[DATA PROVIDED — start]

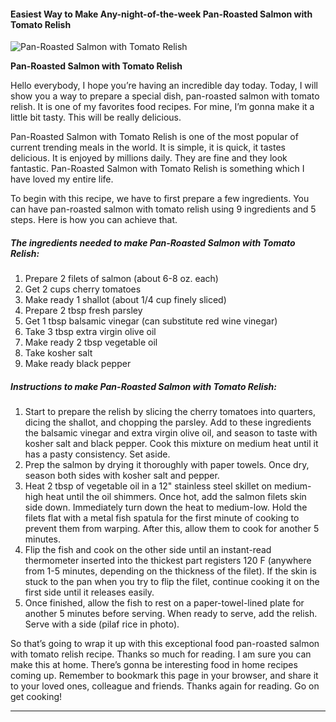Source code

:             

#### Easiest Way to Make Any-night-of-the-week Pan-Roasted Salmon with Tomato Relish

![Pan-Roasted Salmon with Tomato Relish](https://img-global.cpcdn.com/recipes/7bffbb24ffeff1c6/751x532cq70/pan-roasted-salmon-with-tomato-relish-recipe-main-photo.jpg)

**Pan-Roasted Salmon with Tomato Relish**

Hello everybody, I hope you’re having an incredible day today. Today, I will show you a way to prepare a special dish, pan-roasted salmon with tomato relish. It is one of my favorites food recipes. For mine, I’m gonna make it a little bit tasty. This will be really delicious.

Pan-Roasted Salmon with Tomato Relish is one of the most popular of current trending meals in the world. It is simple, it is quick, it tastes delicious. It is enjoyed by millions daily. They are fine and they look fantastic. Pan-Roasted Salmon with Tomato Relish is something which I have loved my entire life.

To begin with this recipe, we have to first prepare a few ingredients. You can have pan-roasted salmon with tomato relish using 9 ingredients and 5 steps. Here is how you can achieve that.

##### The ingredients needed to make Pan-Roasted Salmon with Tomato Relish:

1.  Prepare 2 filets of salmon (about 6-8 oz. each)
2.  Get 2 cups cherry tomatoes
3.  Make ready 1 shallot (about 1/4 cup finely sliced)
4.  Prepare 2 tbsp fresh parsley
5.  Get 1 tbsp balsamic vinegar (can substitute red wine vinegar)
6.  Take 3 tbsp extra virgin olive oil
7.  Make ready 2 tbsp vegetable oil
8.  Take kosher salt
9.  Make ready black pepper

##### Instructions to make Pan-Roasted Salmon with Tomato Relish:

1.  Start to prepare the relish by slicing the cherry tomatoes into quarters, dicing the shallot, and chopping the parsley. Add to these ingredients the balsamic vinegar and extra virgin olive oil, and season to taste with kosher salt and black pepper. Cook this mixture on medium heat until it has a pasty consistency. Set aside.
2.  Prep the salmon by drying it thoroughly with paper towels. Once dry, season both sides with kosher salt and pepper.
3.  Heat 2 tbsp of vegetable oil in a 12" stainless steel skillet on medium-high heat until the oil shimmers. Once hot, add the salmon filets skin side down. Immediately turn down the heat to medium-low. Hold the filets flat with a metal fish spatula for the first minute of cooking to prevent them from warping. After this, allow them to cook for another 5 minutes.
4.  Flip the fish and cook on the other side until an instant-read thermometer inserted into the thickest part registers 120 F (anywhere from 1-5 minutes, depending on the thickness of the filet). If the skin is stuck to the pan when you try to flip the filet, continue cooking it on the first side until it releases easily.
5.  Once finished, allow the fish to rest on a paper-towel-lined plate for another 5 minutes before serving. When ready to serve, add the relish. Serve with a side (pilaf rice in photo).

So that’s going to wrap it up with this exceptional food pan-roasted salmon with tomato relish recipe. Thanks so much for reading. I am sure you can make this at home. There’s gonna be interesting food in home recipes coming up. Remember to bookmark this page in your browser, and share it to your loved ones, colleague and friends. Thanks again for reading. Go on get cooking!

* * *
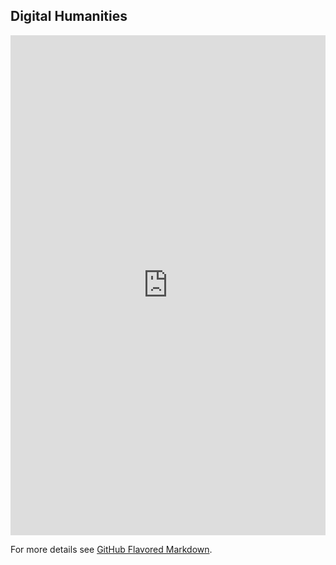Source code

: ## Digital Humanities

<iframe src="https://uploads.knightlab.com/storymapjs/5de6cbd90102d818a59af85121f960e7/husitske-valky/draft.html" frameborder="0" width="100%" height="800"></iframe>

For more details see [GitHub Flavored Markdown](https://guides.github.com/features/mastering-markdown/).
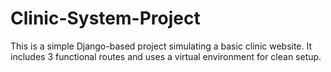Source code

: # Clinic-System-Project
This is a simple Django-based project simulating a basic clinic website.   It includes 3 functional routes and uses a virtual environment for clean setup.
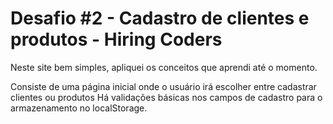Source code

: # Desafio #2 - Cadastro de clientes e produtos - Hiring Coders 
Neste site bem simples, apliquei os conceitos que aprendi até o momento.

Consiste de uma página inicial onde o usuário irá escolher entre cadastrar clientes ou produtos
Há validações básicas nos campos de cadastro para o armazenamento no localStorage. 




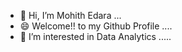 - 👋 Hi, I’m Mohith Edara ...
- 😄 Welcome!! to my Github Profile ....
- 👀 I’m interested in Data Analytics .....
<!-- - 📫 How to reach me ...
<!-- - ⚡ Fun fact: ...

<!---
mohith6401/mohith6401 is a ✨ special ✨ repository because its `README.md` (this file) appears on your GitHub profile.
You can click the Preview link to take a look at your changes.
--->
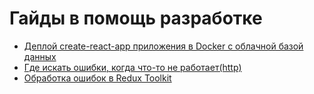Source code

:# Гайды в помощь разработке

- [Деплой create-react-app приложения в Docker с облачной базой данных](/.deploy-docker-render.md)
- [Где искать ошибки, когда что-то не работает(http)](/.deploy-docker-render.md)
- [Обработка ошибок в Redux Toolkit](./rtk-errors.md)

[DATA PROVIDED — finish]

▶ AIM OF THE EXERCISE: Your answer must be an exact copy of the lines from the one with "mohith6401/mohith6401 is a" through the final line of the data, both included, without any pictures.

▶ OUTPUT:
mohith6401/mohith6401 is a ✨ special ✨ repository because its `README.md` (this file) appears on your GitHub profile.
You can click the Preview link to take a look at your changes.
--->
Source code

:# Гайды в помощь разработке

- [Деплой create-react-app приложения в Docker с облачной базой данных](/.deploy-docker-render.md)
- [Где искать ошибки, когда что-то не работает(http)](/.deploy-docker-render.md)
- [Обработка ошибок в Redux Toolkit](./rtk-errors.md)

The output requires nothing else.